I’d expect that when sdists are moved to the “rejected ideas” section (assuming that’s what happens), the following points would be made:

  1. The PEP clarifies that while there are use cases for sdist support, those are considered out of scope for PEP 665.
  2. It’s explicitly noted that adding sdist support via a follow-up PEP was discussed and is how this PEP expects sdist support to be added at a future date, if required.
  3. I’d imagine a key reason for the rejection would be because it’s much harder to achieve reproducibility for sdists - so the rejection should note this and clarify that any future sdist support PEP needs to describe how reproducibility will be handled.
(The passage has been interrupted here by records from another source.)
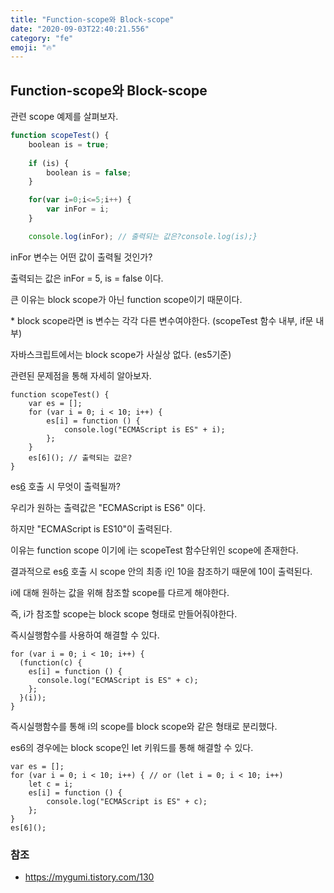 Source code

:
 ```yaml
---
title: "Function-scope와 Block-scope"
date: "2020-09-03T22:40:21.556"
category: "fe"
emoji: "🔥"
---
```


## Function-scope와 Block-scope

관련 scope 예제를 살펴보자.

```javascript
function scopeTest() {
    boolean is = true;
    
    if (is) {
        boolean is = false;
    }

    for(var i=0;i<=5;i++) {
        var inFor = i;
    }

    console.log(inFor); // 출력되는 값은?console.log(is);}
```

inFor 변수는 어떤 값이 출력될 것인가?

출력되는 값은 inFor = 5, is = false 이다.

큰 이유는 block scope가 아닌 function scope이기 때문이다.

\* block scope라면 is 변수는 각각 다른 변수여야한다. (scopeTest 함수 내부, if문 내부)



자바스크립트에서는 block scope가 사실상 없다. (es5기준)

관련된 문제점을 통해 자세히 알아보자.



```
function scopeTest() {
    var es = [];
    for (var i = 0; i < 10; i++) {
        es[i] = function () {
            console.log("ECMAScript is ES" + i);
        };
    }
    es[6](); // 출력되는 값은?   
}
```



es[6]() 호출 시 무엇이 출력될까?

우리가 원하는 출력값은 "ECMAScript is ES6" 이다.

하지만 "ECMAScript is ES10"이 출력된다.

이유는 function scope 이기에 i는 scopeTest 함수단위인 scope에 존재한다.

결과적으로 es[6]() 호출 시 scope 안의 최종 i인 10을 참조하기 때문에 10이 출력된다.



i에 대해 원하는 값을 위해 참조할 scope를 다르게 해야한다.

즉, i가 참조할 scope는 block scope 형태로 만들어줘야한다.

즉시실행함수를 사용하여 해결할 수 있다.



```
for (var i = 0; i < 10; i++) {
  (function(c) {
    es[i] = function () {
      console.log("ECMAScript is ES" + c);
    };
  }(i));
}
```



즉시실행함수를 통해 i의 scope를 block scope와 같은 형태로 분리했다.

es6의 경우에는 block scope인 let 키워드를 통해 해결할 수 있다.



```
var es = [];
for (var i = 0; i < 10; i++) { // or (let i = 0; i < 10; i++)
    let c = i;
    es[i] = function () {
        console.log("ECMAScript is ES" + c);
    };
}
es[6]();
```



### 참조

- https://mygumi.tistory.com/130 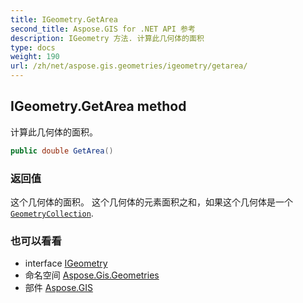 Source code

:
 ```yaml
---
title: IGeometry.GetArea
second_title: Aspose.GIS for .NET API 参考
description: IGeometry 方法. 计算此几何体的面积
type: docs
weight: 190
url: /zh/net/aspose.gis.geometries/igeometry/getarea/
---
```

## IGeometry.GetArea method

计算此几何体的面积。

```csharp
public double GetArea()
```

### 返回值

这个几何体的面积。 这个几何体的元素面积之和，如果这个几何体是一个[`GeometryCollection`](../../geometrycollection/).

### 也可以看看

* interface [IGeometry](../)
* 命名空间 [Aspose.Gis.Geometries](../../igeometry/)
* 部件 [Aspose.GIS](../../../)


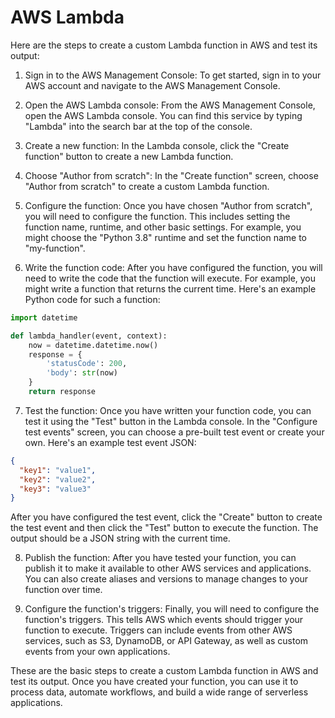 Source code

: # AWS Lambda

Here are the steps to create a custom Lambda function in AWS and test its output:

1. Sign in to the AWS Management Console: To get started, sign in to your AWS account and navigate to the AWS Management Console.

2. Open the AWS Lambda console: From the AWS Management Console, open the AWS Lambda console. You can find this service by typing "Lambda" into the search bar at the top of the console.

3. Create a new function: In the Lambda console, click the "Create function" button to create a new Lambda function.

4. Choose "Author from scratch": In the "Create function" screen, choose "Author from scratch" to create a custom Lambda function.

5. Configure the function: Once you have chosen "Author from scratch", you will need to configure the function. This includes setting the function name, runtime, and other basic settings. For example, you might choose the "Python 3.8" runtime and set the function name to "my-function".

6. Write the function code: After you have configured the function, you will need to write the code that the function will execute. For example, you might write a function that returns the current time. Here's an example Python code for such a function:

```python
import datetime

def lambda_handler(event, context):
    now = datetime.datetime.now()
    response = {
        'statusCode': 200,
        'body': str(now)
    }
    return response
```

7. Test the function: Once you have written your function code, you can test it using the "Test" button in the Lambda console. In the "Configure test events" screen, you can choose a pre-built test event or create your own. Here's an example test event JSON:

```json
{
  "key1": "value1",
  "key2": "value2",
  "key3": "value3"
}
```

After you have configured the test event, click the "Create" button to create the test event and then click the "Test" button to execute the function. The output should be a JSON string with the current time.

8. Publish the function: After you have tested your function, you can publish it to make it available to other AWS services and applications. You can also create aliases and versions to manage changes to your function over time.

9. Configure the function's triggers: Finally, you will need to configure the function's triggers. This tells AWS which events should trigger your function to execute. Triggers can include events from other AWS services, such as S3, DynamoDB, or API Gateway, as well as custom events from your own applications.

These are the basic steps to create a custom Lambda function in AWS and test its output. Once you have created your function, you can use it to process data, automate workflows, and build a wide range of serverless applications.
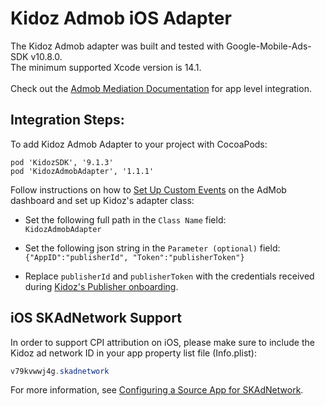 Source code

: # Kidoz Admob iOS Adapter
The Kidoz Admob adapter was built and tested with Google-Mobile-Ads-SDK v10.8.0.<BR>
The minimum supported Xcode version is 14.1.<BR><BR>
Check out the [Admob Mediation Documentation](https://developers.google.com/admob/ios/quick-start) for app level integration.

## Integration Steps:
To add Kidoz Admob Adapter to your project with CocoaPods:
```
pod 'KidozSDK', '9.1.3'
pod 'KidozAdmobAdapter', '1.1.1'
```

Follow instructions on how to [Set Up Custom Events](https://developers.google.com/admob/ios/custom-events/setup#create) on the AdMob dashboard and set up Kidoz's adapter class:

- Set the following full path in the `Class Name` field: </br>
`KidozAdmobAdapter`

- Set the following json string in the `Parameter (optional)` field: </br>
`{"AppID":"publisherId", "Token":"publisherToken"}`

- Replace `publisherId` and `publisherToken` with the credentials received during [Kidoz's Publisher onboarding](http://accounts.kidoz.net/publishers/register?utm_source=kidoz_github).

## iOS SKAdNetwork Support

In order to support CPI attribution on iOS, please make sure to include the Kidoz ad network ID in your app property list file (Info.plist):

```java
v79kvwwj4g.skadnetwork	
```
For more information, see [Configuring a Source App for SKAdNetwork](https://developer.apple.com/documentation/storekit/skadnetwork/configuring_a_source_app).
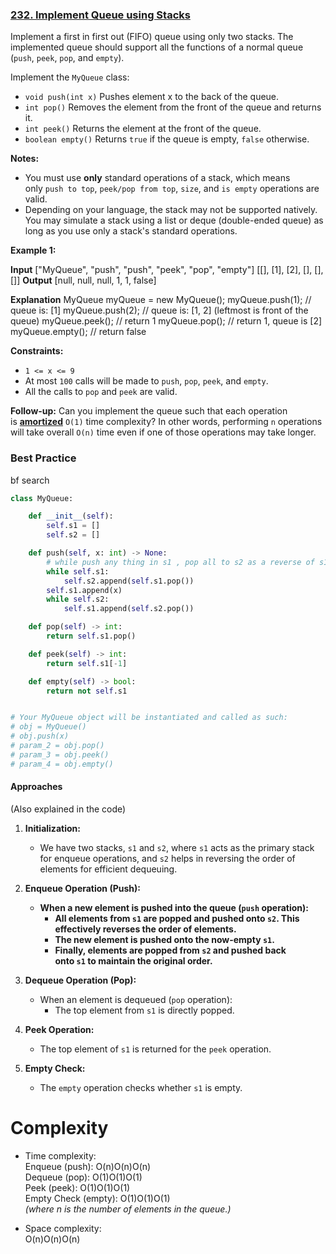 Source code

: ### [232. Implement Queue using Stacks](https://leetcode.com/problems/implement-queue-using-stacks/)

Implement a first in first out (FIFO) queue using only two stacks. The implemented queue should support all the functions of a normal queue (`push`, `peek`, `pop`, and `empty`).

Implement the `MyQueue` class:

- `void push(int x)` Pushes element x to the back of the queue.
- `int pop()` Removes the element from the front of the queue and returns it.
- `int peek()` Returns the element at the front of the queue.
- `boolean empty()` Returns `true` if the queue is empty, `false` otherwise.

**Notes:**

- You must use **only** standard operations of a stack, which means only `push to top`, `peek/pop from top`, `size`, and `is empty` operations are valid.
- Depending on your language, the stack may not be supported natively. You may simulate a stack using a list or deque (double-ended queue) as long as you use only a stack's standard operations.

**Example 1:**

**Input**
["MyQueue", "push", "push", "peek", "pop", "empty"]
[[], [1], [2], [], [], []]
**Output**
[null, null, null, 1, 1, false]

**Explanation**
MyQueue myQueue = new MyQueue();
myQueue.push(1); // queue is: [1]
myQueue.push(2); // queue is: [1, 2] (leftmost is front of the queue)
myQueue.peek(); // return 1
myQueue.pop(); // return 1, queue is [2]
myQueue.empty(); // return false

**Constraints:**

- `1 <= x <= 9`
- At most `100` calls will be made to `push`, `pop`, `peek`, and `empty`.
- All the calls to `pop` and `peek` are valid.

**Follow-up:** Can you implement the queue such that each operation is **[amortized](https://en.wikipedia.org/wiki/Amortized_analysis)** `O(1)` time complexity? In other words, performing `n` operations will take overall `O(n)` time even if one of those operations may take longer.

### Best Practice

bf search

```python
class MyQueue:

    def __init__(self):
        self.s1 = [] 
        self.s2 = []

    def push(self, x: int) -> None:
        # while push any thing in s1 , pop all to s2 as a reverse of s1
        while self.s1:
            self.s2.append(self.s1.pop())
        self.s1.append(x)
        while self.s2:
            self.s1.append(self.s2.pop())

    def pop(self) -> int:
        return self.s1.pop()

    def peek(self) -> int:
        return self.s1[-1]

    def empty(self) -> bool:
        return not self.s1


# Your MyQueue object will be instantiated and called as such:
# obj = MyQueue()
# obj.push(x)
# param_2 = obj.pop()
# param_3 = obj.peek()
# param_4 = obj.empty()
```

#### Approaches

(Also explained in the code)

1. **Initialization:**
   
   - We have two stacks, `s1` and `s2`, where `s1` acts as the primary stack for enqueue operations, and `s2` helps in reversing the order of elements for efficient dequeuing.

2. **Enqueue Operation (Push):**
   
   - **When a new element is pushed into the queue (`push` operation):**
     - **All elements from `s1` are popped and pushed onto `s2`. This effectively reverses the order of elements.**
     - **The new element is pushed onto the now-empty `s1`.**
     - **Finally, elements are popped from `s2` and pushed back onto `s1` to maintain the original order.**

3. **Dequeue Operation (Pop):**
   
   - When an element is dequeued (`pop` operation):
     - The top element from `s1` is directly popped.

4. **Peek Operation:**
   
   - The top element of `s1` is returned for the `peek` operation.

5. **Empty Check:**
   
   - The `empty` operation checks whether `s1` is empty.

# Complexity

- Time complexity:  
  Enqueue (push): O(n)O(n)O(n)  
  Dequeue (pop): O(1)O(1)O(1)  
  Peek (peek): O(1)O(1)O(1)  
  Empty Check (empty): O(1)O(1)O(1)  
  *(where n is the number of elements in the queue.)*

- Space complexity:  
  O(n)O(n)O(n)
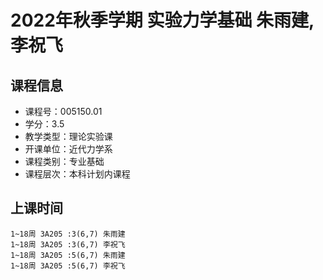 # 2022年秋季学期 实验力学基础 朱雨建, 李祝飞






## 课程信息

- 课程号：005150.01
- 学分：3.5
- 教学类型：理论实验课
- 开课单位：近代力学系
- 课程类别：专业基础
- 课程层次：本科计划内课程

## 上课时间

```
1~18周 3A205 :3(6,7) 朱雨建
1~18周 3A205 :3(6,7) 李祝飞
1~18周 3A205 :5(6,7) 朱雨建
1~18周 3A205 :5(6,7) 李祝飞
```

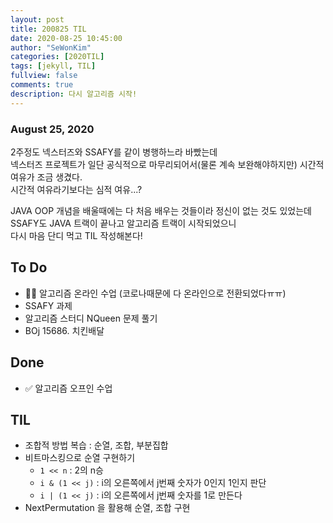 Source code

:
 ```yaml
---
layout: post
title: 200825 TIL
date: 2020-08-25 10:45:00
author: "SeWonKim"
categories: [2020TIL]
tags: [jekyll, TIL]
fullview: false
comments: true
description: 다시 알고리즘 시작!
---
```


### August 25, 2020

2주정도 넥스터즈와 SSAFY를 같이 병행하느라 바빴는데  
넥스터즈 프로젝트가 일단 공식적으로 마무리되어서(물론 계속 보완해야하지만) 시간적 여유가 조금 생겼다.  
시간적 여유라기보다는 심적 여유...?

JAVA OOP 개념을 배울때에는 다 처음 배우는 것들이라 정신이 없는 것도 있었는데  
SSAFY도 JAVA 트랙이 끝나고 알고리즘 트랙이 시작되었으니  
다시 마음 단디 먹고 TIL 작성해본다!

## To Do

- 👨‍💻 알고리즘 온라인 수업 (코로나때문에 다 온라인으로 전환되었다ㅠㅠ)
- SSAFY 과제
- 알고리즘 스터디 NQueen 문제 풀기
- BOj 15686. 치킨배달

## Done

- ✅ 알고리즘 오프인 수업

## TIL

- 조합적 방법 복습 : 순열, 조합, 부분집합
- 비트마스킹으로 순열 구현하기
  - `1 << n` : 2의 n승
  - `i & (1 << j)` : i의 오른쪽에서 j번째 숫자가 0인지 1인지 판단
  - `i | (1 << j)` : i의 오른쪽에서 j번째 숫자를 1로 만든다
- NextPermutation 을 활용해 순열, 조합 구현
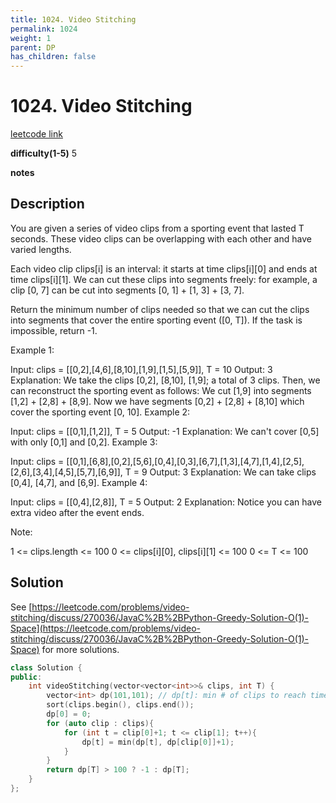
 ```yaml
---
title: 1024. Video Stitching
permalink: 1024
weight: 1
parent: DP
has_children: false
---
```

# 1024. Video Stitching
[leetcode link](https://leetcode.com/problems/video-stitching/)

**difficulty(1-5)** 
5

**notes**   


## Description
You are given a series of video clips from a sporting event that lasted T seconds.  These video clips can be overlapping with each other and have varied lengths.

Each video clip clips[i] is an interval: it starts at time clips[i][0] and ends at time clips[i][1].  We can cut these clips into segments freely: for example, a clip [0, 7] can be cut into segments [0, 1] + [1, 3] + [3, 7].

Return the minimum number of clips needed so that we can cut the clips into segments that cover the entire sporting event ([0, T]).  If the task is impossible, return -1.

 

Example 1:

Input: clips = [[0,2],[4,6],[8,10],[1,9],[1,5],[5,9]], T = 10
Output: 3
Explanation: 
We take the clips [0,2], [8,10], [1,9]; a total of 3 clips.
Then, we can reconstruct the sporting event as follows:
We cut [1,9] into segments [1,2] + [2,8] + [8,9].
Now we have segments [0,2] + [2,8] + [8,10] which cover the sporting event [0, 10].
Example 2:

Input: clips = [[0,1],[1,2]], T = 5
Output: -1
Explanation: 
We can't cover [0,5] with only [0,1] and [0,2].
Example 3:

Input: clips = [[0,1],[6,8],[0,2],[5,6],[0,4],[0,3],[6,7],[1,3],[4,7],[1,4],[2,5],[2,6],[3,4],[4,5],[5,7],[6,9]], T = 9
Output: 3
Explanation: 
We can take clips [0,4], [4,7], and [6,9].
Example 4:

Input: clips = [[0,4],[2,8]], T = 5
Output: 2
Explanation: 
Notice you can have extra video after the event ends.
 

Note:

1 <= clips.length <= 100
0 <= clips[i][0], clips[i][1] <= 100
0 <= T <= 100

## Solution
See [https://leetcode.com/problems/video-stitching/discuss/270036/JavaC%2B%2BPython-Greedy-Solution-O(1)-Space](https://leetcode.com/problems/video-stitching/discuss/270036/JavaC%2B%2BPython-Greedy-Solution-O(1)-Space) for more solutions.

```c++
class Solution {
public:
    int videoStitching(vector<vector<int>>& clips, int T) {
        vector<int> dp(101,101); // dp[t]: min # of clips to reach time t, return dp[T]
        sort(clips.begin(), clips.end());
        dp[0] = 0;
        for (auto clip : clips){
            for (int t = clip[0]+1; t <= clip[1]; t++){
                dp[t] = min(dp[t], dp[clip[0]]+1);
            }
        }
        return dp[T] > 100 ? -1 : dp[T];
    }
};
```


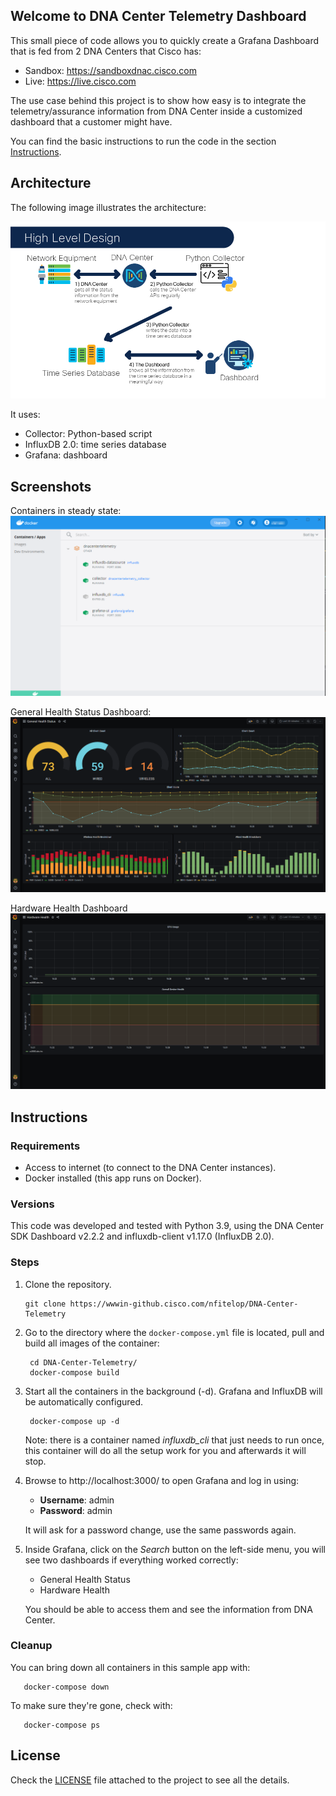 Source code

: ## Welcome to DNA Center Telemetry Dashboard

This small piece of code allows you to quickly create a Grafana Dashboard 
that is fed from 2 DNA Centers that Cisco has:
- Sandbox: https://sandboxdnac.cisco.com
- Live: https://live.cisco.com

The use case behind this project is to show how easy is to integrate the 
telemetry/assurance information from DNA Center inside a customized dashboard
that a customer might have.

You can find the basic instructions to run the code in the section 
[Instructions](#Instructions).

## Architecture

The following image illustrates the architecture:

![Architecture](/images/architecture.png)

It uses:
- Collector: Python-based script
- InfluxDB 2.0: time series database
- Grafana: dashboard

## Screenshots

Containers in steady state:
![Containers in steady state](/images/containers_steady.png)

General Health Status Dashboard:
![General Health Status Dashboard](/images/general_health_status.png)

Hardware Health Dashboard
![Hardware Health Dashboard](/images/hardware_health.png)

## Instructions

### Requirements

- Access to internet (to connect to the DNA Center instances).
- Docker installed (this app runs on Docker).

### Versions

This code was developed and tested with Python 3.9, using the DNA Center SDK 
Dashboard v2.2.2 and influxdb-client v1.17.0 (InfluxDB 2.0).

### Steps

1. Clone the repository.
   ```
   git clone https://wwwin-github.cisco.com/nfitelop/DNA-Center-Telemetry
   ```

2. Go to the directory where the `docker-compose.yml` file is located, pull and
 build all images of the container:
   ```
    cd DNA-Center-Telemetry/
    docker-compose build
   ```

3. Start all the containers in the background (-d). Grafana and InfluxDB will 
   be automatically configured. 
   ```
    docker-compose up -d
   ```
   
   Note: there is a container named _influxdb_cli_ that just needs to run 
   once, this container will do all the setup work for you and afterwards 
   it will stop.

   
4. Browse to http://localhost:3000/ to open Grafana and log in using:
   - **Username**: admin
   - **Password**: admin
   
   It will ask for a password change, use the same passwords again.
   

5. Inside Grafana, click on the _Search_ button on the left-side menu, you 
   will see two dashboards if everything worked correctly:
   - General Health Status 
   - Hardware Health
    
    You should be able to access them and see the information from DNA Center.
       
### Cleanup

You can bring down all containers in this sample app with:
```
   docker-compose down
```

To make sure they're gone, check with:
```
   docker-compose ps
```

## License

Check the [LICENSE][LICENSE] file attached to the project to see all the 
details.

[DOCS]: ./docs
[LICENSE]: ./LICENSE.md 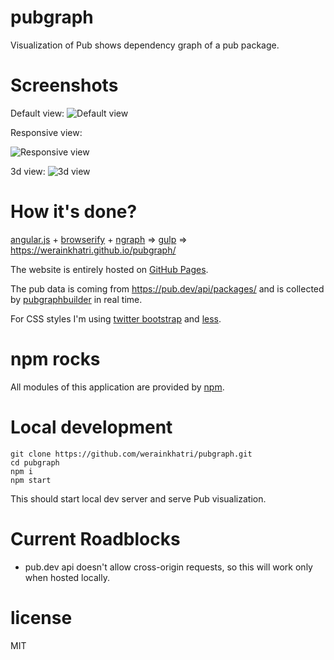 # pubgraph

Visualization of Pub shows dependency graph of a pub package.

# Screenshots

Default view:
![Default view](https://raw.githubusercontent.com/anvaka/npmgraph.an/master/images/default_view.png)


Responsive view:

![Responsive view](https://raw.githubusercontent.com/anvaka/npmgraph.an/master/images/responsive_view.png)


3d view:
![3d view](https://raw.githubusercontent.com/anvaka/npmgraph.an/master/images/3d_view.png)

# How it's done?

[angular.js](https://angularjs.org/) + [browserify](https://browserify.org/) + [ngraph](https://github.com/anvaka/ngraph) => [gulp](https://gulpjs.com/) => https://werainkhatri.github.io/pubgraph/

The website is entirely hosted on [GitHub Pages](https://pages.github.com/).

The pub data is coming from https://pub.dev/api/packages/ and is collected by [pubgraphbuilder](https://github.com/werainkhatri/pubgraphbuilder) in real time.

For CSS styles I'm using [twitter bootstrap](https://getbootstrap.com/css/) and [less](https://lesscss.org/).

# npm rocks

All modules of this application are provided by [npm](https://github.com/werainkhatri/pubgraph/blob/master/package.json). 

# Local development

```
git clone https://github.com/werainkhatri/pubgraph.git
cd pubgraph
npm i
npm start
```

This should start local dev server and serve Pub visualization.

# Current Roadblocks

- pub.dev api doesn't allow cross-origin requests, so this will work only when hosted locally.

# license

MIT
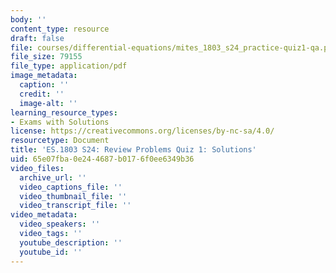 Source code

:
 ```yaml
---
body: ''
content_type: resource
draft: false
file: courses/differential-equations/mites_1803_s24_practice-quiz1-qa.pdf
file_size: 79155
file_type: application/pdf
image_metadata:
  caption: ''
  credit: ''
  image-alt: ''
learning_resource_types:
- Exams with Solutions
license: https://creativecommons.org/licenses/by-nc-sa/4.0/
resourcetype: Document
title: 'ES.1803 S24: Review Problems Quiz 1: Solutions'
uid: 65e07fba-0e24-4687-b017-6f0ee6349b36
video_files:
  archive_url: ''
  video_captions_file: ''
  video_thumbnail_file: ''
  video_transcript_file: ''
video_metadata:
  video_speakers: ''
  video_tags: ''
  youtube_description: ''
  youtube_id: ''
---
```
I don’t know whether that matches people’s expectations about “solving sdist support outside of PEP 665”. In particular, though, if people want to experiment with implementing such support, they will need to write their own lockfile installer - pip isn’t the place for such experimentation.

To be explicit, pip will need sdist support to be backed by an approved PEP before we add it.

I’d also like to see (assuming sdist support gets rejected) an explicit paragraph in the motivation section explaining that the PEP chooses to only support wheels because that allows reproducibility to be guaranteed without needing build systems to provide reproducibility guarantees as well (which, as far as I know, none of them formally do). I think that would make the current emphasis in the PEP on reproducibility less distracting for people who don’t have a strong need for it.

Sure, but the rest of the PEP is written as if sdists are not supported.

Yes.

Assuming Supporting sdists and source trees in PEP 665 doesn’t lead to sdists making into this PEP, I would summarize what’s there which includes what needs to be resolved by any future PEP.

PEP 665 – A file format to list Python dependencies for reproducibility of an application | peps.python.org was meant to capture that, but I can stengthen it a bit to be more explicit about this.

Added a paragraph in PEP 665: point out why relying on wheels is a good thing · python/peps@e4d35d7 · GitHub.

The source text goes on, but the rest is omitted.